### Record excerpts
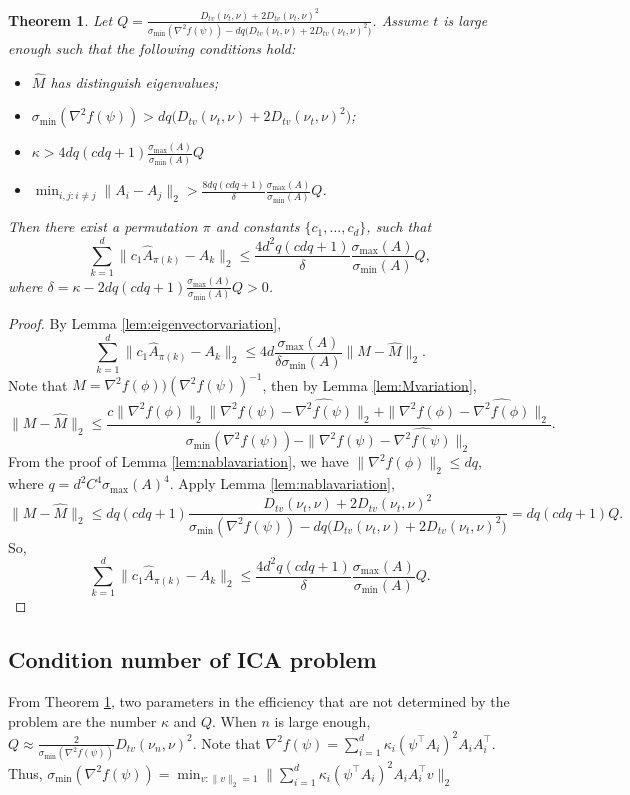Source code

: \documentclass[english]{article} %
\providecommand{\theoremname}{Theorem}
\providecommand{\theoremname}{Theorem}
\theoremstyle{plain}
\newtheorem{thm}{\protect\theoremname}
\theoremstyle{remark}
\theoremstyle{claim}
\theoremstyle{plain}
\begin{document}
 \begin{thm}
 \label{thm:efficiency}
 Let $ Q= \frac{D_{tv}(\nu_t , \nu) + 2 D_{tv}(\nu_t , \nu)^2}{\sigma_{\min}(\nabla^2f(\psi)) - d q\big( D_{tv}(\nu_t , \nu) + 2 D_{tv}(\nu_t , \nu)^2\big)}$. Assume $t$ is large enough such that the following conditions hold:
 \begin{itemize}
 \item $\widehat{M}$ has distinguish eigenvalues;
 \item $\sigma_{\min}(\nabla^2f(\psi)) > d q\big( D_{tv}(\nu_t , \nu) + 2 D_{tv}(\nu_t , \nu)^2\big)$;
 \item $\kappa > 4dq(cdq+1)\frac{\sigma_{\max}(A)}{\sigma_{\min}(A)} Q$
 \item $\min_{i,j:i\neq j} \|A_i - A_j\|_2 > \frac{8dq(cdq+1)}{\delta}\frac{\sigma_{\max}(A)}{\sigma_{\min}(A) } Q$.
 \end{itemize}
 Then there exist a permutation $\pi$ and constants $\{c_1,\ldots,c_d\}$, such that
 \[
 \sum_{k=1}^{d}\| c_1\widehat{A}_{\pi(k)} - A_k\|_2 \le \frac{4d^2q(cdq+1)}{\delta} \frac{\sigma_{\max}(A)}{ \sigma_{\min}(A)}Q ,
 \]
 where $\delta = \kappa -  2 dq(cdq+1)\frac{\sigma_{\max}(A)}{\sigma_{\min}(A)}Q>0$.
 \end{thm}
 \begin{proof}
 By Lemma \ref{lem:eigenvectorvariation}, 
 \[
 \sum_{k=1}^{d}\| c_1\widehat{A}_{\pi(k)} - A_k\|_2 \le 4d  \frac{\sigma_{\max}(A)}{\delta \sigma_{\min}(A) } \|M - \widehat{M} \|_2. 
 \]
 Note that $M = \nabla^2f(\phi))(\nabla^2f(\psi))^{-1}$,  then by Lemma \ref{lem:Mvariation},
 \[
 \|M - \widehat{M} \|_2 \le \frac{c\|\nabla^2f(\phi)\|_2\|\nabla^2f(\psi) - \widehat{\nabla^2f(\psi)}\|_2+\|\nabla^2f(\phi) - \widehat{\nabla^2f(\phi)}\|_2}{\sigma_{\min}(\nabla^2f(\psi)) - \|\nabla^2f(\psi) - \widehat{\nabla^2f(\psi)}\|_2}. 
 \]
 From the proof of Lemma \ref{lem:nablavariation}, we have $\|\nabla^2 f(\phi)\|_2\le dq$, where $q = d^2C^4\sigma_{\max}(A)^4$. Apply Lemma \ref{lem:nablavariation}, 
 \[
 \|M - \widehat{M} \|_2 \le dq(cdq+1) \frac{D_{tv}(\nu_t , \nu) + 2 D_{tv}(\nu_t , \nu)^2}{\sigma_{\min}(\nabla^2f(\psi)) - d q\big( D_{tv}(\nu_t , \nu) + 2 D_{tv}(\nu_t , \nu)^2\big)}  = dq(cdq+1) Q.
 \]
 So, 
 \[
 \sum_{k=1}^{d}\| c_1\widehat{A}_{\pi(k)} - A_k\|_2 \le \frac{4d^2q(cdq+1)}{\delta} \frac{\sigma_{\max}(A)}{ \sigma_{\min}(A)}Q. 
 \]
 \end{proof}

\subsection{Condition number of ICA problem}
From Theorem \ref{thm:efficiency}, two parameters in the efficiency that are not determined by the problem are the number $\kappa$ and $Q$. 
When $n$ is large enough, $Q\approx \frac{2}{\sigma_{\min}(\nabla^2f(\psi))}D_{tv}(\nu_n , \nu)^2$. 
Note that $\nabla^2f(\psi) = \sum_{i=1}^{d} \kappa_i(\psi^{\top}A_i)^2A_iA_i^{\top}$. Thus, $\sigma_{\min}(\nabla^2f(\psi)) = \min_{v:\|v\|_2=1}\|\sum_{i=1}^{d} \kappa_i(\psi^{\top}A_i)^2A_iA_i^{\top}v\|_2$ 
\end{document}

...

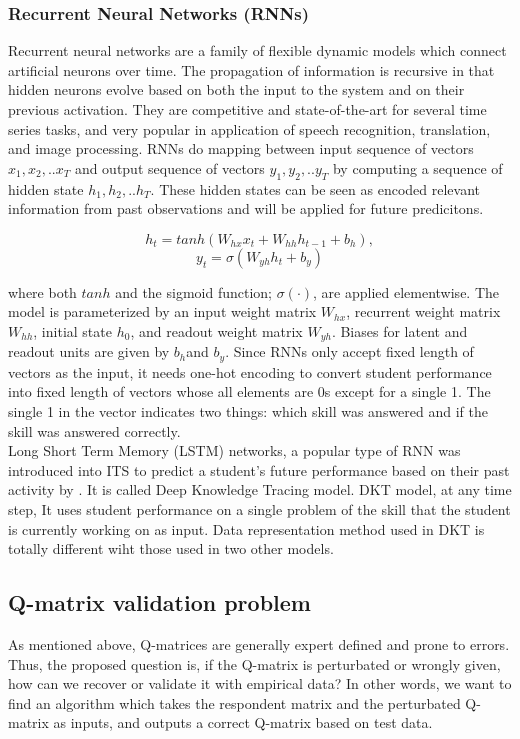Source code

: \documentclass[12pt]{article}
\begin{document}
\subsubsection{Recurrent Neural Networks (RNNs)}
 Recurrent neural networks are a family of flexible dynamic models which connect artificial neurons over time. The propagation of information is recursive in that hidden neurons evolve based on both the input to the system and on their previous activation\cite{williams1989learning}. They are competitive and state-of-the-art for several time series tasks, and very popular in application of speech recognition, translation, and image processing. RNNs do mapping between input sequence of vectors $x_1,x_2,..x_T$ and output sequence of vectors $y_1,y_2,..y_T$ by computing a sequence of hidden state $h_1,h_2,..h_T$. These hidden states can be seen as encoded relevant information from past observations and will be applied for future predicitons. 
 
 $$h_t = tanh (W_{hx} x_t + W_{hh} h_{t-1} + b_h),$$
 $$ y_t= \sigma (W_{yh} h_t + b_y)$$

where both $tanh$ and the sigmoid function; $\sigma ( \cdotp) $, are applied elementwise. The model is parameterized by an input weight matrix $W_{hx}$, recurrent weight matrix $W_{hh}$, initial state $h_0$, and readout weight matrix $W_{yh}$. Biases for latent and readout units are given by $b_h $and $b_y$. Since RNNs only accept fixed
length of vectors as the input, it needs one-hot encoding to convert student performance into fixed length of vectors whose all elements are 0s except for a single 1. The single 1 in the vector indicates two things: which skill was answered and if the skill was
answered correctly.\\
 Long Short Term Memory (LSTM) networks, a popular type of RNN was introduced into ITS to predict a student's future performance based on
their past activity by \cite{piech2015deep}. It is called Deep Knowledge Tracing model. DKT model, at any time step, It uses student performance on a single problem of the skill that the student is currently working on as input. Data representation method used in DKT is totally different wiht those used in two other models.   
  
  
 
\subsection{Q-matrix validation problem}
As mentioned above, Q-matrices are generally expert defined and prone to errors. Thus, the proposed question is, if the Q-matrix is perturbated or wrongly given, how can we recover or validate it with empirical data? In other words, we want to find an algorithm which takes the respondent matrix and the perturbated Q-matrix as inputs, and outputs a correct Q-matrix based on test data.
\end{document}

### Your task
Would you report every line of the entries above containing the word "efficiency"?

### Answer for the task
 \label{thm:efficiency}
From Theorem \ref{thm:efficiency}, two parameters in the efficiency that are not determined by the problem are the number $\kappa$ and $Q$. 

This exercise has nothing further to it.